*Try it:*
In the entries below, find the string "расстояния" and return each line holding it.

*Supplied material:*
-- -- --
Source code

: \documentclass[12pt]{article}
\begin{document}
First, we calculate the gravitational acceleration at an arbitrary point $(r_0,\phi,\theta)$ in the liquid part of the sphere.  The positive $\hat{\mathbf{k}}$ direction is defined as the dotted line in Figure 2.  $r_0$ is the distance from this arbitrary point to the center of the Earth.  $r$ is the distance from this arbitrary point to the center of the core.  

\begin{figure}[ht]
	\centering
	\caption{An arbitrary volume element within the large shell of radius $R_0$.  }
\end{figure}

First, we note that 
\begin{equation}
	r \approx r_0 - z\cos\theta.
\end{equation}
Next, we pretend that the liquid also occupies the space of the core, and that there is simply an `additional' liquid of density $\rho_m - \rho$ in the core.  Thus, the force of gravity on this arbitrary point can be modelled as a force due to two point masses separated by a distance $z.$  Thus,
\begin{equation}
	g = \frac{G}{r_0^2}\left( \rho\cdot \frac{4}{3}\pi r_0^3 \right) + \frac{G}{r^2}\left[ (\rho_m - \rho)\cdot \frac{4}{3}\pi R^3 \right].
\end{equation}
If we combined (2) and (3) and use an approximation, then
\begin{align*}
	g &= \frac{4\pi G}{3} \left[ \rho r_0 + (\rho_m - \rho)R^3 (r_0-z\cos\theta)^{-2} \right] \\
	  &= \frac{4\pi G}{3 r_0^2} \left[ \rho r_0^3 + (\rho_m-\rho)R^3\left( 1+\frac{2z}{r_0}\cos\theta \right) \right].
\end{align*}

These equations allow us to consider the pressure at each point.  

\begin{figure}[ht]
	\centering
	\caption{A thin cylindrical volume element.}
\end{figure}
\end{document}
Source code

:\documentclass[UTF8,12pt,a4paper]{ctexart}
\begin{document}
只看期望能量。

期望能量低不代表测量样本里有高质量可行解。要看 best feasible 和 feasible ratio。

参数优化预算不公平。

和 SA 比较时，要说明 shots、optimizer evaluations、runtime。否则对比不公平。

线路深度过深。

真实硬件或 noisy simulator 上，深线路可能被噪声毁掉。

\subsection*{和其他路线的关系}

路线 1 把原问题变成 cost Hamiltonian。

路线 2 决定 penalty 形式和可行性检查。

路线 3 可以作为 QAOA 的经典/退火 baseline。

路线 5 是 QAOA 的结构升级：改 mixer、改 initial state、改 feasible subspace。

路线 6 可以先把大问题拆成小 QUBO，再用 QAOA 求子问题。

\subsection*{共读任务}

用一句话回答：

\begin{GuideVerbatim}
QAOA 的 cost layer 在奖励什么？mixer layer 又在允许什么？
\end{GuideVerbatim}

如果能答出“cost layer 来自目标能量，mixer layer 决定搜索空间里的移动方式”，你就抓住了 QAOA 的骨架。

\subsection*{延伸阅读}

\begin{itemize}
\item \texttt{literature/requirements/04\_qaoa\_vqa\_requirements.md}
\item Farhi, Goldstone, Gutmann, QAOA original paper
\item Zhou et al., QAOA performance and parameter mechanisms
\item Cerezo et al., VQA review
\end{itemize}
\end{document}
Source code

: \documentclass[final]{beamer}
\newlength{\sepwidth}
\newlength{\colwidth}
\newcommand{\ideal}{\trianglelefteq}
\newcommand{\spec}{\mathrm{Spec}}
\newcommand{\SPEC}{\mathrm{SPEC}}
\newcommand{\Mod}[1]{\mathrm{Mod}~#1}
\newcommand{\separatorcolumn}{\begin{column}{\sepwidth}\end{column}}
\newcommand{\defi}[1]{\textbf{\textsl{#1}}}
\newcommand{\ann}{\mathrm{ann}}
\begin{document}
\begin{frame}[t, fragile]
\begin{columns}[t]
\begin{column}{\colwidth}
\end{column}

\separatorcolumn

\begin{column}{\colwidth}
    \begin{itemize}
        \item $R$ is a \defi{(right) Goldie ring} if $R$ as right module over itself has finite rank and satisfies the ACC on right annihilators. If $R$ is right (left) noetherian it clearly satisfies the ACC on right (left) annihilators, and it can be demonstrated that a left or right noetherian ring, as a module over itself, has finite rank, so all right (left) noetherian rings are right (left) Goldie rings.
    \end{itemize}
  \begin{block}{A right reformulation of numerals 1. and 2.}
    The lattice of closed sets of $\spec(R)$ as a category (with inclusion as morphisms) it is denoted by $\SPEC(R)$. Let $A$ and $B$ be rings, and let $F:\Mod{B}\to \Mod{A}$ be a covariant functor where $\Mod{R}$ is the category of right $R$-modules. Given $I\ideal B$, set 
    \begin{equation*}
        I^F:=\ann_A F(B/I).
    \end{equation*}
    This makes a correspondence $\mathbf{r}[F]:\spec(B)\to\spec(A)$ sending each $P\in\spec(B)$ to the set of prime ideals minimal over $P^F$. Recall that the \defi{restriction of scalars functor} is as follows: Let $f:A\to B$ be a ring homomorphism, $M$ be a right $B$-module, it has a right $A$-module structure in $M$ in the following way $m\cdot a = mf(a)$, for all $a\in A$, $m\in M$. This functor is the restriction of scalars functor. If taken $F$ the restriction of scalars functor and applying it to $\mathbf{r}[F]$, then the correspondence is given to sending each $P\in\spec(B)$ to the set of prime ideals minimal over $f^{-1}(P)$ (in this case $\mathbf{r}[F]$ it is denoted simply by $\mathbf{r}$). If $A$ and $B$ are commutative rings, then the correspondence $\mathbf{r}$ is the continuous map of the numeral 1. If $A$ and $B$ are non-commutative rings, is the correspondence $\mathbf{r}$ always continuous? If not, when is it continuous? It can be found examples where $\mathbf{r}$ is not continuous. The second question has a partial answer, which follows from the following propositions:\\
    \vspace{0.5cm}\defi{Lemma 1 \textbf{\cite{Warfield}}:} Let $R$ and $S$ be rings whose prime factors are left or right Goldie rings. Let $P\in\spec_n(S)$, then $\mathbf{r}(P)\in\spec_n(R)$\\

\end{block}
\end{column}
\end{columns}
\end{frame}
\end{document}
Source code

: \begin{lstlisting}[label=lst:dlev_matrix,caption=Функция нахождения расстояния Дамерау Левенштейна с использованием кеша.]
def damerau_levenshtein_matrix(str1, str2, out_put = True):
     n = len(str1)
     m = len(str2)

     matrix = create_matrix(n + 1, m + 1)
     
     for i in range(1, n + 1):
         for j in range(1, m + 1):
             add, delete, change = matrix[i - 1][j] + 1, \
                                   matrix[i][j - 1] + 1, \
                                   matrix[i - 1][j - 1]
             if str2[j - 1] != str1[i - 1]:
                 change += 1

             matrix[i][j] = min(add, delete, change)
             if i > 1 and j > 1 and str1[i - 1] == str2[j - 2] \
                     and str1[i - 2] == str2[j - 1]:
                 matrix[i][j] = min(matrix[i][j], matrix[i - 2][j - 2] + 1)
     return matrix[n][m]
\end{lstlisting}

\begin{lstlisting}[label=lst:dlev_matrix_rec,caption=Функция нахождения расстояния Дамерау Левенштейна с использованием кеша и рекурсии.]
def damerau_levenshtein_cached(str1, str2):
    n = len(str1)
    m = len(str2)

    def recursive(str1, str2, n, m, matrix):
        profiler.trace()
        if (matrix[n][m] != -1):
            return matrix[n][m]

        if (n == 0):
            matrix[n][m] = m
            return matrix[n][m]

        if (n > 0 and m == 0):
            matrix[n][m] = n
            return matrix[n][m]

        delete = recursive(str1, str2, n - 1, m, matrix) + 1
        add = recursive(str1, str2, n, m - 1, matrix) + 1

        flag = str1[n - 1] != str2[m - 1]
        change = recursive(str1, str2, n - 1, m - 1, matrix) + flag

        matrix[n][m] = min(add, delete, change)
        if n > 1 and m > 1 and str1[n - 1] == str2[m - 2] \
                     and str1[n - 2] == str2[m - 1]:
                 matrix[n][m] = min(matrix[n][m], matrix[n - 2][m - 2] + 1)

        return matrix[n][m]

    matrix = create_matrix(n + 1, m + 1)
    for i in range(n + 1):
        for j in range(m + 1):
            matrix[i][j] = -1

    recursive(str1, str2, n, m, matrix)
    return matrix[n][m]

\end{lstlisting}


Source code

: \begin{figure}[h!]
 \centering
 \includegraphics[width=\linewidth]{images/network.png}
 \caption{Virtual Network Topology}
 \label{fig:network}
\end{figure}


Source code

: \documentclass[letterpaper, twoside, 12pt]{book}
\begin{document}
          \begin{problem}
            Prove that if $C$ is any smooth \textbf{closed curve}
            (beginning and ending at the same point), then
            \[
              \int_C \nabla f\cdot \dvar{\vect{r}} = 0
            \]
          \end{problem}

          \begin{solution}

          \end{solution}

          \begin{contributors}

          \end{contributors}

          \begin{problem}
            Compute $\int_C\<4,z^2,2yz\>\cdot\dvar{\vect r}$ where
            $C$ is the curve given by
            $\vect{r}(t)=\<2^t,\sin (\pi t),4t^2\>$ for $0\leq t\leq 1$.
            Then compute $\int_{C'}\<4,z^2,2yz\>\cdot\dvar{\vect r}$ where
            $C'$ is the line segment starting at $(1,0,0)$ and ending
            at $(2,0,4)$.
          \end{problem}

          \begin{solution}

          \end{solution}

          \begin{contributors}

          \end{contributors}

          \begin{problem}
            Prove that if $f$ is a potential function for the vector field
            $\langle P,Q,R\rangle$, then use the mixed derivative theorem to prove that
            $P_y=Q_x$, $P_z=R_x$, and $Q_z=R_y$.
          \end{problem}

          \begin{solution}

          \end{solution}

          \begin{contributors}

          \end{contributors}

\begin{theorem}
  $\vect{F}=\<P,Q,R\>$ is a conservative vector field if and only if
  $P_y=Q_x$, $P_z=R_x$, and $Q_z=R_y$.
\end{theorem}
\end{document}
-- -- --
*Your solution:*
: \begin{lstlisting}[label=lst:dlev_matrix,caption=Функция нахождения расстояния Дамерау Левенштейна с использованием кеша.]
\begin{lstlisting}[label=lst:dlev_matrix_rec,caption=Функция нахождения расстояния Дамерау Левенштейна с использованием кеша и рекурсии.]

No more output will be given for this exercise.